[XeTeX] [OT] Free fonts for fontspec examples?
firmicus at ankabut.net
Wed Jul 14 12:16:02 CEST 2010
On 12/07/2010 19:38, Peter Baker wrote:
> On 07/12/2010 11:44 AM, Will Robertson wrote:
>>> If you typeset the word λόγου with and without 'hist' you will see
>>> a difference.
>> Thanks for the suggestion; unfortunately I think these fonts only have historical
>> ligatures (hlig) rather than historical alternates (hist).
> I've got an impression that it's fairly common for the hist feature to include just one
> entry: s --> longs. In my (ahem) new Eadui script font (at openfontlibrary.org) the hist
> feature medievalizes the style, turning it from
> old-fashioned-but-suitable-for-modern-text to nearly-a-manuscript-facsimile. Add in hlig
> and it becomes so authentic it's nearly illegible.

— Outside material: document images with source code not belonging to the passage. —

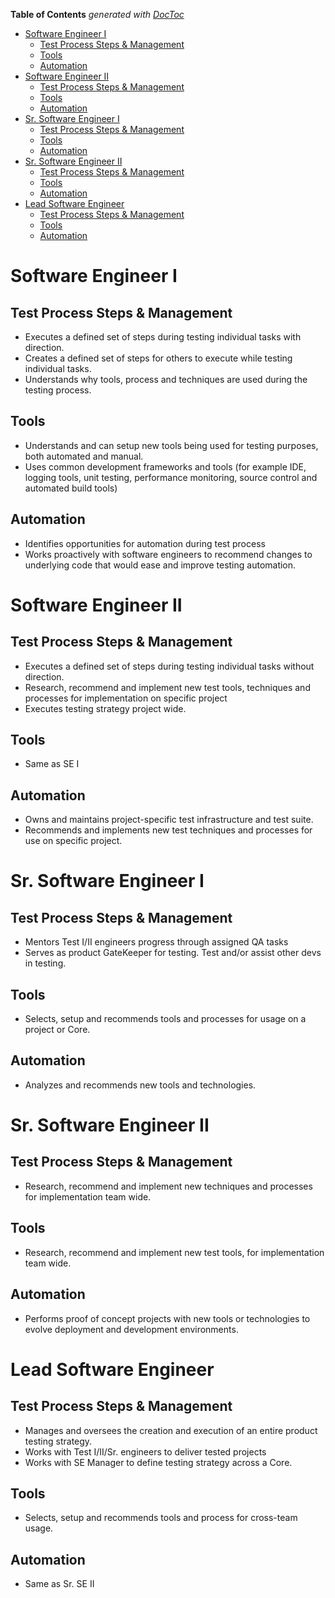 <!-- START doctoc generated TOC please keep comment here to allow auto update -->
<!-- DON'T EDIT THIS SECTION, INSTEAD RE-RUN doctoc TO UPDATE -->
**Table of Contents**  *generated with [DocToc](https://github.com/thlorenz/doctoc)*

- [Software Engineer I](#software-engineer-i)
  - [Test Process Steps & Management](#test-process-steps--management)
  - [Tools](#tools)
  - [Automation](#automation)
- [Software Engineer II](#software-engineer-ii)
  - [Test Process Steps & Management](#test-process-steps--management-1)
  - [Tools](#tools-1)
  - [Automation](#automation-1)
- [Sr. Software Engineer I](#sr-software-engineer-i)
  - [Test Process Steps & Management](#test-process-steps--management-2)
  - [Tools](#tools-2)
  - [Automation](#automation-2)
- [Sr. Software Engineer II](#sr-software-engineer-ii)
  - [Test Process Steps & Management](#test-process-steps--management-3)
  - [Tools](#tools-3)
  - [Automation](#automation-3)
- [Lead Software Engineer](#lead-software-engineer)
  - [Test Process Steps & Management](#test-process-steps--management-4)
  - [Tools](#tools-4)
  - [Automation](#automation-4)

<!-- END doctoc generated TOC please keep comment here to allow auto update -->

# Software Engineer I
## Test Process Steps & Management
* Executes a defined set of steps during testing individual tasks with direction.
* Creates a defined set of steps for others to execute while testing individual tasks.
* Understands why tools, process and techniques are used during the  testing process.

## Tools
* Understands and can setup new tools being used for testing purposes, both automated and manual.
* Uses common development frameworks and tools (for example  IDE, logging tools, unit testing, performance monitoring, source control and automated build tools)

## Automation
* Identifies opportunities for automation during test process
* Works proactively with software engineers to recommend changes to underlying code that would ease and improve testing automation.

# Software Engineer II
## Test Process Steps & Management
* Executes a defined set of steps during testing individual tasks without direction.
* Research, recommend and implement new test tools, techniques and processes for implementation on specific project
* Executes testing strategy project wide.

## Tools
* Same as SE I

## Automation
* Owns and maintains project-specific test infrastructure and test suite.
* Recommends and implements new test techniques and processes for use on specific project.

# Sr. Software Engineer I
## Test Process Steps & Management
* Mentors Test I/II engineers progress through assigned QA tasks
* Serves as product GateKeeper for testing.  Test and/or assist other devs in testing. 

## Tools
* Selects, setup and recommends tools and processes for usage on a project or Core.

## Automation
* Analyzes and recommends new tools and technologies.

# Sr. Software Engineer II
## Test Process Steps & Management
* Research, recommend and implement new techniques and processes for implementation team wide.

## Tools
* Research, recommend and implement new test tools, for implementation team wide.

## Automation
* Performs proof of concept projects with new tools or technologies to evolve deployment and development environments.

# Lead Software Engineer
## Test Process Steps & Management
* Manages and oversees the creation and execution of an entire product testing strategy.
* Works with Test I/II/Sr. engineers to deliver tested projects
* Works with SE Manager to define testing strategy across a Core.

## Tools
* Selects, setup and recommends tools and process for cross-team usage.

## Automation
* Same as Sr. SE II
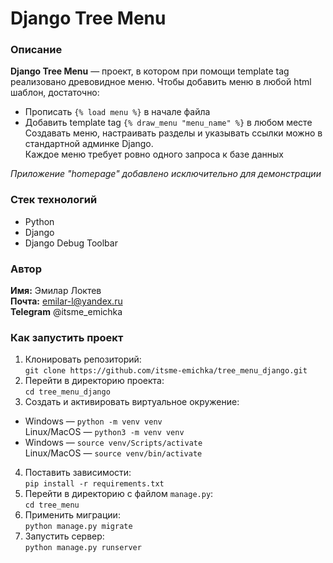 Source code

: # Django Tree Menu
### Описание
**Django Tree Menu** — проект, в котором при помощи template tag реализовано древовидное меню. Чтобы добавить меню в любой html шаблон, достаточно:
- Прописать `{% load menu %}` в начале файла  
- Добавить template tag `{% draw_menu "menu_name" %}` в любом месте  
Создавать меню, настраивать разделы и указывать ссылки можно в стандартной админке Django.  
Каждое меню требует ровно одного запроса к базе данных  

*Приложение "homepage" добавлено исключительно для демонстрации*
### Стек технологий
- Python
- Django
- Django Debug Toolbar
### Автор
**Имя:** Эмилар Локтев  
**Почта:** emilar-l@yandex.ru  
**Telegram** @itsme_emichka  
### Как запустить проект
1. Клонировать репозиторий:  
   `git clone https://github.com/itsme-emichka/tree_menu_django.git`  
2. Перейти в директорию проекта:  
   `cd tree_menu_django`  
3.  Создать и активировать виртуальное окружение:  
   - Windows — `python -m venv venv`  
     Linux/MacOS — `python3 -m venv venv`  
- Windows — `source venv/Scripts/activate`  
  Linux/MacOS — `source venv/bin/activate`  
4. Поставить зависимости:  
`pip install -r requirements.txt`
5.  Перейти в директорию с файлом `manage.py`:  
   `cd tree_menu`
6. Применить миграции:  
`python manage.py migrate`    
7. Запустить сервер:  
   `python manage.py runserver` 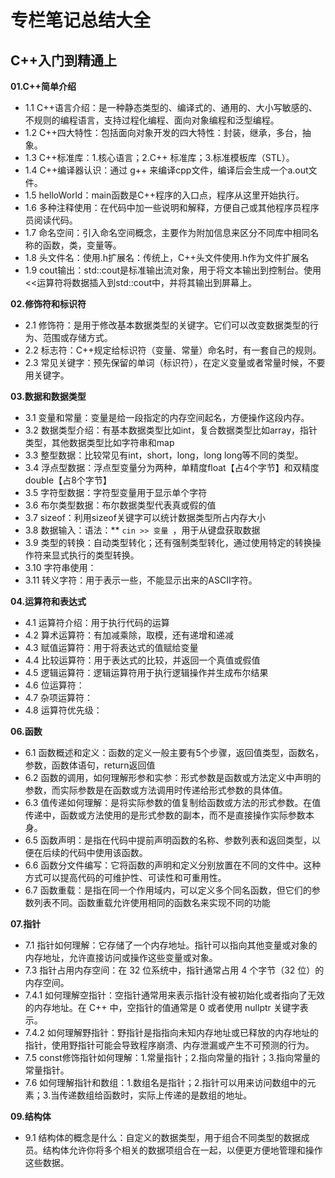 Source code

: # 专栏笔记总结大全


## C++入门到精通上

**01.C++简单介绍**

- 1.1 C++语言介绍：是一种静态类型的、编译式的、通用的、大小写敏感的、不规则的编程语言，支持过程化编程、面向对象编程和泛型编程。 
- 1.2 C++四大特性：包括面向对象开发的四大特性：封装，继承，多台，抽象。 
- 1.3 C++标准库：1.核心语言；2.C++ 标准库；3.标准模板库（STL）。 
- 1.4 C++编译器认识：通过 g++ 来编译cpp文件，编译后会生成一个a.out文件。 
- 1.5 helloWorld：main函数是C++程序的入口点，程序从这里开始执行。 
- 1.6 多种注释使用：在代码中加一些说明和解释，方便自己或其他程序员程序员阅读代码。 
- 1.7 命名空间：引入命名空间概念，主要作为附加信息来区分不同库中相同名称的函数，类，变量等。 
- 1.8 头文件名：使用.h扩展名：传统上，C++头文件使用.h作为文件扩展名 
- 1.9 cout输出：std::cout是标准输出流对象，用于将文本输出到控制台。使用<<运算符将数据插入到std::cout中，并将其输出到屏幕上。

**02.修饰符和标识符**

- 2.1 修饰符：是用于修改基本数据类型的关键字。它们可以改变数据类型的行为、范围或存储方式。
- 2.2 标志符：C++规定给标识符（变量、常量）命名时，有一套自己的规则。
- 2.3 常见关键字：预先保留的单词（标识符），在定义变量或者常量时候，不要用关键字。

**03.数据和数据类型**

- 3.1 变量和常量：变量是给一段指定的内存空间起名，方便操作这段内存。
- 3.2 数据类型介绍：有基本数据类型比如int，复合数据类型比如array，指针类型，其他数据类型比如字符串和map
- 3.3 整型数据：比较常见有int，short，long，long long等不同的类型。
- 3.4 浮点型数据：浮点型变量分为两种，单精度float【占4个字节】和双精度double【占8个字节】
- 3.5 字符型数据：字符型变量用于显示单个字符
- 3.6 布尔类型数据：布尔数据类型代表真或假的值
- 3.7 sizeof：利用sizeof关键字可以统计数据类型所占内存大小
- 3.8 数据输入：语法：** `cin >> 变量 `，用于从键盘获取数据
- 3.9 类型的转换：自动类型转化；还有强制类型转化，通过使用特定的转换操作符来显式执行的类型转换。
- 3.10 字符串使用：
- 3.11 转义字符：用于表示一些，不能显示出来的ASCII字符。

**04.运算符和表达式**

- 4.1 运算符介绍：用于执行代码的运算
- 4.2 算术运算符：有加减乘除，取模，还有递增和递减
- 4.3 赋值运算符：用于将表达式的值赋给变量
- 4.4 比较运算符：用于表达式的比较，并返回一个真值或假值
- 4.5 逻辑运算符：逻辑运算符用于执行逻辑操作并生成布尔结果
- 4.6 位运算符：
- 4.7 杂项运算符：
- 4.8 运算符优先级：

**06.函数**

- 6.1 函数概述和定义：函数的定义一般主要有5个步骤，返回值类型，函数名，参数，函数体语句，return返回值
- 6.2 函数的调用，如何理解形参和实参：形式参数是函数或方法定义中声明的参数，而实际参数是在函数或方法调用时传递给形式参数的具体值。
- 6.3 值传递如何理解：是将实际参数的值复制给函数或方法的形式参数。在值传递中，函数或方法使用的是形式参数的副本，而不是直接操作实际参数本身。
- 6.5 函数声明：是指在代码中提前声明函数的名称、参数列表和返回类型，以便在后续的代码中使用该函数。
- 6.6 函数分文件编写：它将函数的声明和定义分别放置在不同的文件中。这种方式可以提高代码的可维护性、可读性和可重用性。
- 6.7 函数重载：是指在同一个作用域内，可以定义多个同名函数，但它们的参数列表不同。函数重载允许使用相同的函数名来实现不同的功能

**07.指针**

- 7.1 指针如何理解：它存储了一个内存地址。指针可以指向其他变量或对象的内存地址，允许直接访问或操作这些变量或对象。
- 7.3 指针占用内存空间：在 32 位系统中，指针通常占用 4 个字节（32 位）的内存空间。
- 7.4.1 如何理解空指针：空指针通常用来表示指针没有被初始化或者指向了无效的内存地址。在 C++ 中，空指针的值通常是 0 或者使用 nullptr 关键字表示。
- 7.4.2 如何理解野指针：野指针是指指向未知内存地址或已释放的内存地址的指针，使用野指针可能会导致程序崩溃、内存泄漏或产生不可预测的行为。
- 7.5 const修饰指针如何理解：1.常量指针；2.指向常量的指针；3.指向常量的常量指针。
- 7.6 如何理解指针和数组：1.数组名是指针；2.指针可以用来访问数组中的元素；3.当传递数组给函数时，实际上传递的是数组的地址。



**09.结构体**

- 9.1 结构体的概念是什么：自定义的数据类型，用于组合不同类型的数据成员。结构体允许你将多个相关的数据项组合在一起，以便更方便地管理和操作这些数据。







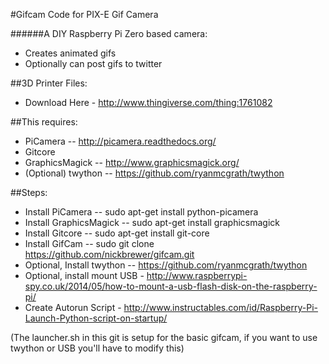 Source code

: #Gifcam Code for PIX-E Gif Camera

######A DIY Raspberry Pi Zero based camera:
- Creates animated gifs
- Optionally can post gifs to twitter

##3D Printer Files:
- Download Here - http://www.thingiverse.com/thing:1761082

##This requires:
  - PiCamera -- http://picamera.readthedocs.org/ 
  - Gitcore
  - GraphicsMagick -- http://www.graphicsmagick.org/
  - (Optional) twython -- https://github.com/ryanmcgrath/twython

##Steps:
  - Install PiCamera -- sudo apt-get install python-picamera
  - Install GraphicsMagick -- sudo apt-get install graphicsmagick
  - Install Gitcore -- sudo apt-get install git-core
  - Install GifCam -- sudo git clone https://github.com/nickbrewer/gifcam.git 
  - Optional, Install twython -- https://github.com/ryanmcgrath/twython
  - Optional, install mount USB - http://www.raspberrypi-spy.co.uk/2014/05/how-to-mount-a-usb-flash-disk-on-the-raspberry-pi/
  - Create Autorun Script - http://www.instructables.com/id/Raspberry-Pi-Launch-Python-script-on-startup/
  
  (The launcher.sh in this git is setup for the basic gifcam, if you want to use twython or USB you'll have to modify this)
  

  
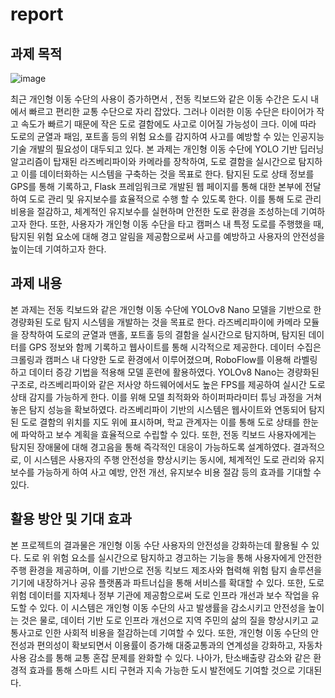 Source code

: # report

## 과제 목적
![image](https://github.com/user-attachments/assets/85819654-41d0-475c-b42f-190ede6b4ed5)

최근 개인형 이동 수단의 사용이 증가하면서 , 전동 킥보드와 같은 이동 수간은 도시 내에서 빠르고 편리한 교통 수단으로 자리 잡았다. 그러나 이러한 이동 수단은 타이어가 작고 속도가 빠르기 때문에 작은 도로 결함에도 사고로 이어질 가능성이 크다. 이에 따라 도로의 균열과 패임, 포트홀 등의 위험 요소를 감지하여 사고를 예방할 수 있는 인공지능 기술 개발의 필요성이 대두되고 있다. 본 과제는 개인형 이동 수단에 YOLO 기반 딥러닝 알고리즘이 탑재된 라즈베리파이와 카메라를 장착하여, 도로 결함을 실시간으로 탐지하고 이를 데이터화하는 시스템을 구축하는 것을 목표로 한다. 탐지된 도로 상태 정보를 GPS를 통해 기록하고, Flask 프레임워크로 개발된 웹 페이지를 통해 대한 본부에 전달하여 도로 관리 및 유지보수를 효율적으로 수행 할 수 있도록 한다. 이를 통해 도로 관리 비용을 절감하고, 체계적인 유지보수를 실현하며 안전한 도로 환경을 조성하는데 기여하고자 한다. 또한, 사용자가 개인형 이동 수단을 타고 캠퍼스 내 특정 도로를 주행했을 때, 탐지된 위험 요소에 대해 경고 알림을 제공함으로써 사고를 예방하고 사용자의 안전성을 높이는데 기여하고자 한다.


## 과제 내용
본 과제는 전동 킥보드와 같은 개인형 이동 수단에 YOLOv8 Nano 모델을 기반으로 한 경량화된 도로 탐지 시스템을 개발하는 것을 목표로 한다. 라즈베리파이에 카메라 모듈을 장착하여 도로의 균열과 맨홀, 포트홀 등의 결함을 실시간으로 탐지하며, 탐지된 데이터를 GPS 정보와 함께 기록하고 웹사이트를 통해 시각적으로 제공한다. 데이터 수집은 크롤링과 캠퍼스 내 다양한 도로 환경에서 이루어졌으며, RoboFlow를 이용해 라벨링하고 데이터 증강 기법을 적용해 모델 훈련에 활용하였다. YOLOv8 Nano는 경량화된 구조로, 라즈베리파이와 같은 저사양 하드웨어에서도 높은 FPS를 제공하여 실시간 도로 상태 감지를 가능하게 한다. 이를 위해 모델 최적화와 하이퍼파라미터 튜닝 과정을 거쳐 놓은 탐지 성능을 확보하였다. 라즈베리파이 기반의 시스템은 웹사이트와 연동되어 탐지된 도로 결함의 위치를 지도 위에 표시하며, 학교 관계자는 이를 통해 도로 상태를 한눈에 파악하고 보수 계획을 효율적으로 수립할 수 있다. 또한, 전동 킥보드 사용자에게는 탐지된 장애물에 대해 경고음을 통해 즉각적인 대응이 가능하도록 설계하였다. 결과적으로, 이 시스템은 사용자의 주행 안전성을 향상시키는 동시에, 체계적인 도로 관리와 유지보수를 가능하게 하여 사고 예방, 안전 개선, 유지보수 비용 절감 등의 효과를 기대할 수 있다.


## 활용 방안 및 기대 효과
본 프로젝트의 결과물은 개인형 이동 수단 사용자의 안전성을 강화하는데 활용될 수 있다. 도로 위 위험 요소를 실시간으로 탐지하고 경고하는 기능을 통해 사용자에게 안전한 주행 환경을 제공하며, 이를 기반으로 전동 킥보드 제조사와 협력해 위험 탐지 솔루션을 기기에 내장하거나 공유 플랫폼과 파트너십을 통해 서비스를 확대할 수 있다. 또한, 도로 위험 데이터를 지자체나 정부 기관에 제공함으로써 도로 인프라 개선과 보수 작업을 유도할 수 있다. 이 시스템은 개인형 이동 수단의 사고 발생률을 감소시키고 안전성을 높이는 것은 물로, 데이터 기반 도로 인프라 개선으로 지역 주민의 삶의 질을 향상시키고 교통사고로 인한 사회적 비용을 절감하는데 기여할 수 있다. 또한, 개인형 이동 수단의 안전성과 편의성이 확보되면서 이용률이 증가해 대중교통과의 연계성을 강화하고, 자동차 사용 감소를 통해 교통 혼잡 문제를 완화할 수 있다. 나아가, 탄소배출량 감소와 같은 환경적 효과를 통해 스마트 시티 구현과 지속 가능한 도시 발전에도 기여할 것으로 기대된다.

In 19th-century Rome, a prince and mathematician named Baldassare Boncompagni ran his
own publishing house and scholarly journal on history of mathematics and physics, the
“Bullettino di bibliografia e di storia delle scienze mathematiche e fisiche”. Boncompagni
was the editor of the works of Leonardo Pisano (Fibonacci) and was utterly obsessed with
diplomatic (i.e. paleographic) accuracy. He employed a network of assistants throughout
Europe who sent him expertly drawn facsimiles of historical documents (I have seen some
spectacular ones in archives). He also attempted to reproduce sources in his journal as
authentically as possible, and therefore his printing press eventually had an formidable
collection of cast types at its disposal, for dozens of scripts, and for countless
historical ligatures and abbreviations. In those days, printing
nearly-a-manuscript-facsimile made some sense, as photographic or even lithographic
reproductions were not yet possible. Yet later generations of scholars made fun of
Boncompani's meticulous diplomatic craze. They would be quite surprised to learn that in
the 21st century, people design digital fonts capable of doing exactly the kind of things
cherished by Boncompagni!
This [http://openfontlibrary.org/content/psb6m/177/sample.png] is indeed fascinating and,
I find, totally legible (so I assume it doesn't have 'hlig'?). Fortunately this is not a
reproduction of, say, a 15th-century German scholar's handwriting, which would be per
definitionem totally illegible :)
Still, I cannot refrain from asking: what is exactly the point of such fonts? Any edition
of an historical text should be first and foremost legible and intelligible to modern
readers, without distracting them. To accurately reproduce an original source, digital
color photos do a far better job, no?